1. Technical Field
The present teaching relates to methods, systems, and programming for Internet services. Particularly, the present teaching is directed to methods, systems, and programming for delivering web page content.
2. Discussion of Technical Background
A content delivery network is a large distributed system of servers deployed in multiple data centers across the Internet. The goal of a content delivery network is to serve content to end-users with high availability and high performance. Content delivery networks serve a large fraction of the Internet content today, including web objects (text, graphics and scripts), downloadable objects (media files, software, documents), applications (e-commerce, portals), live streaming media, on-demand streaming media, and social networks.
More and more web pages today are personalized or customized based on the characteristics (interests, social category, context, etc.) of an individual. Personalization is the process of tailoring content to individual user's implicit behavior and explicit preferences. Web personalization is delivering different and unique content to each individual user based on the user's interests. However, a large part of latency for rendering web pages arises from the heavy computation operations related to web page content personalization, such as generating and assembling content personalized/customized to user preferences.

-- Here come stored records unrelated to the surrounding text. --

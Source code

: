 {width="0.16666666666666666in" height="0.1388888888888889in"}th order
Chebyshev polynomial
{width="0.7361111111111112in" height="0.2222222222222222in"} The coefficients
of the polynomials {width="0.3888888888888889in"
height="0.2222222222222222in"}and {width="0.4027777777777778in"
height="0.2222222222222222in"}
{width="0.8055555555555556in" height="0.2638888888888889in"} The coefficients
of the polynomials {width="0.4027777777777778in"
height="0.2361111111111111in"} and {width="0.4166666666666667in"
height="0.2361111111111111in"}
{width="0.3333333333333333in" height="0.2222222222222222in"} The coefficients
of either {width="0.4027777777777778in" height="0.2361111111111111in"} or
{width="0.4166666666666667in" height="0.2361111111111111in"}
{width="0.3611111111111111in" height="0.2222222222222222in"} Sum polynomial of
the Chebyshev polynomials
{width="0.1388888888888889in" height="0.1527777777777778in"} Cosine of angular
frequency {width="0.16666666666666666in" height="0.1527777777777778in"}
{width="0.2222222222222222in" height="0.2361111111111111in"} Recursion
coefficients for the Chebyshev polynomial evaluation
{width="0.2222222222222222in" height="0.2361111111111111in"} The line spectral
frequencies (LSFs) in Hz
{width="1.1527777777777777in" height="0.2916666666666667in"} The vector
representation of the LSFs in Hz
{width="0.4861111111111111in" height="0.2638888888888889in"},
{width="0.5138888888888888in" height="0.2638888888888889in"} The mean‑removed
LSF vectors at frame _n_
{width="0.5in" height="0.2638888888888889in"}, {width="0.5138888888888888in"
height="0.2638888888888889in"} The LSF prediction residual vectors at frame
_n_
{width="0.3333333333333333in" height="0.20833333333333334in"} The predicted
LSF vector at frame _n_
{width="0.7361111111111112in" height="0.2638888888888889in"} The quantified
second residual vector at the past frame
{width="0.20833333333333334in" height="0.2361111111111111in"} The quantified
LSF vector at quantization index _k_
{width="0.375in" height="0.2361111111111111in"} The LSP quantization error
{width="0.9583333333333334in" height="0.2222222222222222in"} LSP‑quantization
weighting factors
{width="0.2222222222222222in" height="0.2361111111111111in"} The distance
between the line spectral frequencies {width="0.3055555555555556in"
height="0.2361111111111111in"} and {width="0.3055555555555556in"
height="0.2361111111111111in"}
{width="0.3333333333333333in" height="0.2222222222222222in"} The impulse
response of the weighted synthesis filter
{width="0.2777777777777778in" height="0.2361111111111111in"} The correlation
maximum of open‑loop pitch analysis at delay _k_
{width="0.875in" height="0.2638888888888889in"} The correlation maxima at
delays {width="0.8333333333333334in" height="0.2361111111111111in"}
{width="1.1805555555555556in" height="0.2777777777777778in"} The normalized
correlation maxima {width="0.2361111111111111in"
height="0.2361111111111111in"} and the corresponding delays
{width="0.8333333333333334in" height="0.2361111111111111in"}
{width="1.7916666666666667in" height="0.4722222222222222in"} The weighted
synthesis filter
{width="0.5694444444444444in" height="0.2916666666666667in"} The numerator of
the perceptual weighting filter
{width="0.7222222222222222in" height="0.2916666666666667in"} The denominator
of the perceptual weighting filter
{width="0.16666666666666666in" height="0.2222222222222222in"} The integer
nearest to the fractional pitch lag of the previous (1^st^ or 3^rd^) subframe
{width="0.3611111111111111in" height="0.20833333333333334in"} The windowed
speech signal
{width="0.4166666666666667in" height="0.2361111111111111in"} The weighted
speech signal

Moreover, occasionally, servers may stop serving content because of, for example, erroneous code pushes, editorial mistakes, or capacity overload. These stoppages give users a bad experience because users are either shown a standard error page with little information that is helpful to the user, or the software that the user using stops working or freezes. Such experiences cause users to become frustrated and migrate to alternative servers of content.
Therefore, there is a need to provide an improved solution for delivering web pages to solve the above-mentioned problems.